Meine Ausbildung als Einjährig-Freiwilliger

 

Am 1. Januar 1870 erwachte ich ohne das inzwischen abgeschaffte zweite Examen als wohlbestallter Referendar, war aber wie oben erwähnt bereits am 01. April 1869 als Einjährig-Freiwilliger (Anm. 3) bei der 4. Kompagnie des Niederrheinischen Füsilier-Regiments Nr. 39 (Anm. 4) eingetreten. –
Die Kaserne der »Nüngendrüxiger« und die Ulanenkaserne, beide nur durch die heute allein noch stehende Garnisonkirche, lagen in der Kasernenstrasse ungefähr da, wo jetzt die neue Oberpostdirektion, das Schauspielhaus, die neue Synagoge, der rote Bankpalast und andere Gebäude stehen, und dahinter dehnte sich bis zum Kanal an der Königsallee der jetzt vor lauter neuen Strassenzügen durchquerte Exerzierplatz aus. Dort lernte ich die Beine strecken und das Gewehr anfassen – »Fasst das Gewehr an«, so lautete ein jetzt verschollenes Kommando – und dort fühlte ich den ersten Affen (Anm. 5), darin den ersten Sandsack auf dem Buckel, bis ich endlich fähig war, mit dem Bataillon im Dünensande der Golzheimer Heide zu waten.

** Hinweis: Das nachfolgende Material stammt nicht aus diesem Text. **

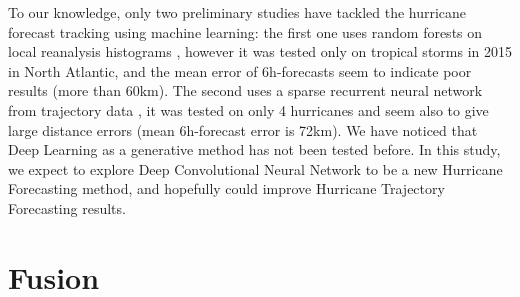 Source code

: To our knowledge, only two preliminary studies have tackled the hurricane forecast tracking using machine learning: the first one uses random forests on local reanalysis histograms \cite{liberge2011prevision}, however it was tested only on tropical storms in 2015 in North Atlantic, and the mean error of 6h-forecasts seem to indicate poor results (more than 60km). The second uses a sparse recurrent neural network from trajectory data \cite{moradi2016sparse}, it was tested on only 4 hurricanes and seem also to give large distance errors (mean 6h-forecast error is 72km). We have noticed that Deep Learning as a generative method has not been tested before. In this study, we expect to explore Deep Convolutional Neural Network to be a new Hurricane Forecasting method, and hopefully could improve Hurricane Trajectory Forecasting results.

\section{Fusion}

Im Allgemeinen kann ich über schlechte Behandlung beim Militär nicht klagen, wenn es mir auch zunächst keineswegs leicht wurde, mich in des Dienstes ewig gleichgestellte Uhr zu fügen, nachdem ich das freie Studentenleben genossen und mich bereits als höheren Justizbeamten fühlen gelernt hatte. Sergeant Wippler, dem unsere erste Ausbildung übertragen wurde, sorgte für unfreiwillige Komik. »Der Viebig steht wieder da wie die Gans wenns wittert.« Oder beim Präsentieren des Gewehrs: »Die rechte Hand ist nur zum Schauder da.« (Er meinte damit »zur Schau«). In den Unterrichtsstunden wurden auch schriftliche Arbeiten gemacht, und als einer meiner Kameraden sich dahin äusserte, dass der militärische Briefstil kurz und bündig sein müsse, verzierte Wippler das Wort bündig mit zwei roten Strichen und verbesserte »kurz und pintig«. Jeden Vormittag zog Wippler ganz kameradschaftlich mit zum Frühstück in eine benachbarte Kneipe, nahm übrigens bescheiden mit einem Glas Bier und einem Zipfel Leberwurst vorlieb und schimpfte eine Viertstunde später wieder wacker auf uns los. Einige Jahre später hatten wir die Rollen vertauscht. Ich war Staatsprokurator (staatl. Prozessbevollmächtigter) in Coblenz, da erschien eines Tages der Polizeisergeant Wippler aus Simmern vor den Schranken des Zuchtpolizeigerichts und hatte sich wegen Misshandlung im Amte zu verantworten. Er hatte einen Arrestanten, der ihm nicht gutwillig folgen wollte, zunächst auf eine Karre gebunden, dann aber auf dem Transport durch die Stadt mit Säbelhieben derart zugerichtet, dass ich auf Grund des § 340 des Strafgesetzbuches 4 Monate Gefängnis beantragen zu müssen glaubte. Ob er mich in meiner schwarzen Robe wiedererkannt hat, weiss ich nicht; aber ich habe ihn gut erkannt.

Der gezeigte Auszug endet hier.